[Start of Attachment]

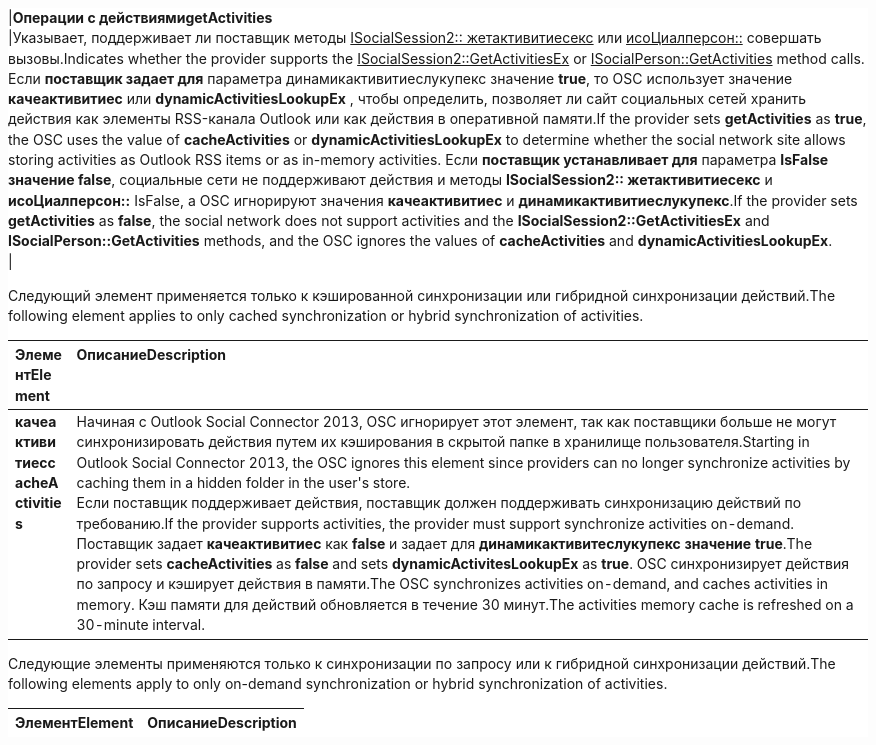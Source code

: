 |<span data-ttu-id="ed35a-162">**Операции с действиями**</span><span class="sxs-lookup"><span data-stu-id="ed35a-162">**getActivities**</span></span> <br/> |<span data-ttu-id="ed35a-163">Указывает, поддерживает ли поставщик методы [ISocialSession2:: жетактивитиесекс](isocialsession2-getactivitiesex.md) или [исоЦиалперсон::](isocialperson-getactivities.md) совершать вызовы.</span><span class="sxs-lookup"><span data-stu-id="ed35a-163">Indicates whether the provider supports the [ISocialSession2::GetActivitiesEx](isocialsession2-getactivitiesex.md) or [ISocialPerson::GetActivities](isocialperson-getactivities.md) method calls.</span></span> <span data-ttu-id="ed35a-164">Если **поставщик задает для** параметра динамикактивитиеслукупекс значение **true**, то OSC использует значение **качеактивитиес** или **dynamicActivitiesLookupEx** , чтобы определить, позволяет ли сайт социальных сетей хранить действия как элементы RSS-канала Outlook или как действия в оперативной памяти.</span><span class="sxs-lookup"><span data-stu-id="ed35a-164">If the provider sets **getActivities** as **true**, the OSC uses the value of **cacheActivities** or **dynamicActivitiesLookupEx** to determine whether the social network site allows storing activities as Outlook RSS items or as in-memory activities.</span></span> <span data-ttu-id="ed35a-165">Если **поставщик устанавливает для** параметра **IsFalse значение false**, социальные сети не поддерживают действия и методы **ISocialSession2:: жетактивитиесекс** и **исоЦиалперсон::** IsFalse, а OSC игнорируют значения **качеактивитиес** и **динамикактивитиеслукупекс**.</span><span class="sxs-lookup"><span data-stu-id="ed35a-165">If the provider sets **getActivities** as **false**, the social network does not support activities and the **ISocialSession2::GetActivitiesEx** and **ISocialPerson::GetActivities** methods, and the OSC ignores the values of **cacheActivities** and **dynamicActivitiesLookupEx**.</span></span>  <br/> |
   
<span data-ttu-id="ed35a-166">Следующий элемент применяется только к кэшированной синхронизации или гибридной синхронизации действий.</span><span class="sxs-lookup"><span data-stu-id="ed35a-166">The following element applies to only cached synchronization or hybrid synchronization of activities.</span></span>
  
|<span data-ttu-id="ed35a-167">**Элемент**</span><span class="sxs-lookup"><span data-stu-id="ed35a-167">**Element**</span></span>|<span data-ttu-id="ed35a-168">**Описание**</span><span class="sxs-lookup"><span data-stu-id="ed35a-168">**Description**</span></span>|
|:-----|:-----|
|<span data-ttu-id="ed35a-169">**качеактивитиес**</span><span class="sxs-lookup"><span data-stu-id="ed35a-169">**cacheActivities**</span></span> <br/> |<span data-ttu-id="ed35a-170">Начиная с Outlook Social Connector 2013, OSC игнорирует этот элемент, так как поставщики больше не могут синхронизировать действия путем их кэширования в скрытой папке в хранилище пользователя.</span><span class="sxs-lookup"><span data-stu-id="ed35a-170">Starting in Outlook Social Connector 2013, the OSC ignores this element since providers can no longer synchronize activities by caching them in a hidden folder in the user's store.</span></span>  <br/> <span data-ttu-id="ed35a-171">Если поставщик поддерживает действия, поставщик должен поддерживать синхронизацию действий по требованию.</span><span class="sxs-lookup"><span data-stu-id="ed35a-171">If the provider supports activities, the provider must support synchronize activities on-demand.</span></span> <span data-ttu-id="ed35a-172">Поставщик задает **качеактивитиес** как **false** и задает для **динамикактивитеслукупекс** **значение true**.</span><span class="sxs-lookup"><span data-stu-id="ed35a-172">The provider sets **cacheActivities** as **false** and sets **dynamicActivitesLookupEx** as **true**.</span></span> <span data-ttu-id="ed35a-173">OSC синхронизирует действия по запросу и кэширует действия в памяти.</span><span class="sxs-lookup"><span data-stu-id="ed35a-173">The OSC synchronizes activities on-demand, and caches activities in memory.</span></span> <span data-ttu-id="ed35a-174">Кэш памяти для действий обновляется в течение 30 минут.</span><span class="sxs-lookup"><span data-stu-id="ed35a-174">The activities memory cache is refreshed on a 30-minute interval.</span></span>  <br/> |
   
<span data-ttu-id="ed35a-175">Следующие элементы применяются только к синхронизации по запросу или к гибридной синхронизации действий.</span><span class="sxs-lookup"><span data-stu-id="ed35a-175">The following elements apply to only on-demand synchronization or hybrid synchronization of activities.</span></span>
  
|<span data-ttu-id="ed35a-176">**Элемент**</span><span class="sxs-lookup"><span data-stu-id="ed35a-176">**Element**</span></span>|<span data-ttu-id="ed35a-177">**Описание**</span><span class="sxs-lookup"><span data-stu-id="ed35a-177">**Description**</span></span>|
|:-----|:-----|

[End of Attachment]

WHAT TO PRODUCE: Copy each line of the records containing the string "synchronization".

WRITTEN RESPONSE:
<span data-ttu-id="ed35a-166">Следующий элемент применяется только к кэшированной синхронизации или гибридной синхронизации действий.</span><span class="sxs-lookup"><span data-stu-id="ed35a-166">The following element applies to only cached synchronization or hybrid synchronization of activities.</span></span>
<span data-ttu-id="ed35a-175">Следующие элементы применяются только к синхронизации по запросу или к гибридной синхронизации действий.</span><span class="sxs-lookup"><span data-stu-id="ed35a-175">The following elements apply to only on-demand synchronization or hybrid synchronization of activities.</span></span>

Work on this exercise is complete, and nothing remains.